Environment Setup
There are 2 main steps for Personalizer environment setup.
- Mapping creation for product catalog
- Mapping creation for user behavior data (Optional)
- Index creation
Below, we will go through each step in detail.
Mapping creation product catalog
What is mapping?
The personalization engine relies on specific default keys to operate effectively. To integrate your item catalog with our solution, you must align your website's data source keys (e.g., item_name, item_description, tags, ingredients, category) with the keys of the GAIP personalization engine through mapping. This alignment enables the personalizer to understand and process your data accurately. Following the schema correctly is crucial for the successful mapping and functioning of the personalization system.
Endpoints
To create, update and view the mapping, use endpoints listed under Catalog Mapping
in the
sandbox.
GET /v1/mappers
gets an existing Mapper.PUT /v1/mappers
updates an existing Mapper.POST /v1/mappers
creates a new mapper.
Creating a new mapper
To set up mapping for project, use the endpoint POST /v1/mappers
.
Here is an example request body below:
{
"key_map": {
"item_id": "item_id",
"parent_item_id": "string",
"title": "title",
"second_title": "string",
"third_title": "string",
"fourth_title": "string",
"availability": "availability",
"description": "string",
"image_url": "string",
"image_url_type": "STR or LIST_STR or LIST_DICT or DICT",
"item_url": "string",
"price": "price",
"categories": [
{
"name": "category_1",
"separator": "_"
},
{
"name": "category_2",
"separator": ""
}
],
"flag": [
"condition"
],
"average_rating": "string",
"user_ratings_total": "string",
"custom": [
{
"name": "colum3",
"data_type": "FLOAT"
},
{
"name": "column4",
"data_type": "INT"
}
],
"item_nearby_calculation": false,
"keywords_group_by": "string",
"gpt_enabled": false,
"search_settings": {
"prioritize_key": "title",
"prioritize_category": "tags",
"prioritize_values": [
"value_1",
"value_2"
],
"prioritize_flags": {
"flag1": true
},
"downgrade_values": [
"value_1",
"value_2"
],
"keyword_ngram": 1,
"depth": 3,
"cluster_size": 100,
"is_keyword_enabled": true,
"top_k": 1
}
}
}
Lets go through the parameters:
- item_id: This is the unique identifier for each of your items in the catalog. This could be the item ID, item name, slug etc.

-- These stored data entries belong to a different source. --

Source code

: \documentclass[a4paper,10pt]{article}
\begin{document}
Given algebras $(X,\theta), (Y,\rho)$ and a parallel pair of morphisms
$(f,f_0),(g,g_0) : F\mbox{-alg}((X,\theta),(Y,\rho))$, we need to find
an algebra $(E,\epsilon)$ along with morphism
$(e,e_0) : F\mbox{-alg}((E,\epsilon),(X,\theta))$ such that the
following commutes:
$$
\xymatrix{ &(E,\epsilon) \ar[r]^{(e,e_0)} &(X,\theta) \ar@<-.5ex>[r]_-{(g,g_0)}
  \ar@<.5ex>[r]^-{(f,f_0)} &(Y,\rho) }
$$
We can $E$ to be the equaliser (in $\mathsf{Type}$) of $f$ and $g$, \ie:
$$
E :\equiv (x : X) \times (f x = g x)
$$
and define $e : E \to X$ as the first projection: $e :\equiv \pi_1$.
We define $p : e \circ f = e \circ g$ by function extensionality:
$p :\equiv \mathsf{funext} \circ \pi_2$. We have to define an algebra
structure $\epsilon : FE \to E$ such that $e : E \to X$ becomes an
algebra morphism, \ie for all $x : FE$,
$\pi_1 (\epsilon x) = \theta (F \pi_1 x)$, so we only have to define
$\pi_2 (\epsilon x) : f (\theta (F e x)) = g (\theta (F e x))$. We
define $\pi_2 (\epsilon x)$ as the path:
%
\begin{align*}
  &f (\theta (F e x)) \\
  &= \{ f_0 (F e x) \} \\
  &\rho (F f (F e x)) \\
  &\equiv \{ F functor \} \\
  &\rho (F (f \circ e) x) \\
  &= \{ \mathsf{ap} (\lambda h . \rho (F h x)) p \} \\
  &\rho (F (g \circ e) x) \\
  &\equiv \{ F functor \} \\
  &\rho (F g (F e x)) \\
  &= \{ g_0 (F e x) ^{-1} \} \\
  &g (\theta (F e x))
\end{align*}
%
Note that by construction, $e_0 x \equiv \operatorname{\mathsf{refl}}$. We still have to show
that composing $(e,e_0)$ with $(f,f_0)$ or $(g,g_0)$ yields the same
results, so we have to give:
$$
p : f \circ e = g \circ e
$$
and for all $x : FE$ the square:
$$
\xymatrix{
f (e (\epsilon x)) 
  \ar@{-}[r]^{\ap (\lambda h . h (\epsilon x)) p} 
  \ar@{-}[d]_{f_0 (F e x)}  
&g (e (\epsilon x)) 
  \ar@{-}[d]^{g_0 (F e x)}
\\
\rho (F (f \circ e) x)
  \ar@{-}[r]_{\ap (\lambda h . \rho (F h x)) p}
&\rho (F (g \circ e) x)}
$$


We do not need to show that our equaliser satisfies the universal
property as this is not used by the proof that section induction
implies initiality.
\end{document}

- parent_item_id: The can be an ID that groups related items under a single identifier. Such as Different sizes or colors of a t-shirt, or different flavors of a beverage item.
- title: This is the title of the products.

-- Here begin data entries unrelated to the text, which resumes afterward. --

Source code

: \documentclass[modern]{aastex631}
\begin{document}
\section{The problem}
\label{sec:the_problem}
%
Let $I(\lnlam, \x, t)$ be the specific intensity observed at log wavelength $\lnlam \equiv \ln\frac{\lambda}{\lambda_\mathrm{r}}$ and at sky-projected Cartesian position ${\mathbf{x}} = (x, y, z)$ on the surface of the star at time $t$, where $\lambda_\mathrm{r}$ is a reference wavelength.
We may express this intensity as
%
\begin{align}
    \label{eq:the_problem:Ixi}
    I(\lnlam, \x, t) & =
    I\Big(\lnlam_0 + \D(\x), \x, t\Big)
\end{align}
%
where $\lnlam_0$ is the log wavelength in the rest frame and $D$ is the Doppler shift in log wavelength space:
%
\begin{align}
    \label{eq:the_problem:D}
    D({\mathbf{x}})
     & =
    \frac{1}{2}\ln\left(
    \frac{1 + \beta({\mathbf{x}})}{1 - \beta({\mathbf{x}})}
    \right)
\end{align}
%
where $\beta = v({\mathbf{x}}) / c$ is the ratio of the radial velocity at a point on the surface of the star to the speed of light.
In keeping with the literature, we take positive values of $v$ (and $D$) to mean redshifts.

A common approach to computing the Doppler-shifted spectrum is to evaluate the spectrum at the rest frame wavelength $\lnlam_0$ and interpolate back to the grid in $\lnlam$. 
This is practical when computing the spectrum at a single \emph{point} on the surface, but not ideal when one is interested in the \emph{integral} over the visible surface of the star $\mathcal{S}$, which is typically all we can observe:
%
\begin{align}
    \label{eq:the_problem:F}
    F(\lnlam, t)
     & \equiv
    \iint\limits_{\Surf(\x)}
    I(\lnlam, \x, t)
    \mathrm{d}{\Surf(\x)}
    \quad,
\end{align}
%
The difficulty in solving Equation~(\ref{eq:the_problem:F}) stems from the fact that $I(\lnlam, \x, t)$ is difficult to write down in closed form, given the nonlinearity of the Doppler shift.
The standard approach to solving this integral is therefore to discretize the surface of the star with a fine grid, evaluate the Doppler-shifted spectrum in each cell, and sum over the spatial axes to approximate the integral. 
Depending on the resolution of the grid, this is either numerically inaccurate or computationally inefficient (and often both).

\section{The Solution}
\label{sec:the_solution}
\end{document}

- second_title: Secondary titles
- third_title: Other title if applicable. Your products can have different attributes that you can map here. This might be useful later for generating recommendation or search results.
- fourth_title: Refer to description of third_title
- availability: This should map with the parameter that shows if an item is available or not.This has to be a boolean value.
- description: Represents detail product description.
- image_url: Represents image url of your data source. This is needed if you want to use image related end points such as image search or recommend based on image similarity.
- image_url_type: STR or LIST_STR or LIST_DICT or DICT.
- item_url: Represents your product or item details page url.
- price: Represents the item price.
- categories: Defines parameters for categorizing items. Multiple category types can be added, impacting dynamic filtering in search results. This parameter accepts values as
List[Dict[str, str]]
. - flags: Only boolean values can be mapped here. Use this for flags in your catalog, such as items on sale, featured items, free items, discontinued items, new arrivals, or bestsellers.
- average_rating: This represents the average rating of an item based on user reviews.
-
user_ratings_total : The total number of user ratings an item has received.
-
custom: Any int, float or string can be mapped here that was not covered.
- item_nearby_calculation: Keep this false unless you are going to user the personalizer for location recommendation. This parameter helps with location based search (lat, long based)
- keywords_group_by: The purpose of this is to generate groups of categories that has relationship with each other. The response of
GET /v1/categories/keywords
end point can be used to build dynamic navigation from the catalog data. A category key that is a parent of others should be set here. - gpt_enabled: True if you want GPT functionalities enabled in your project, otherwise, false.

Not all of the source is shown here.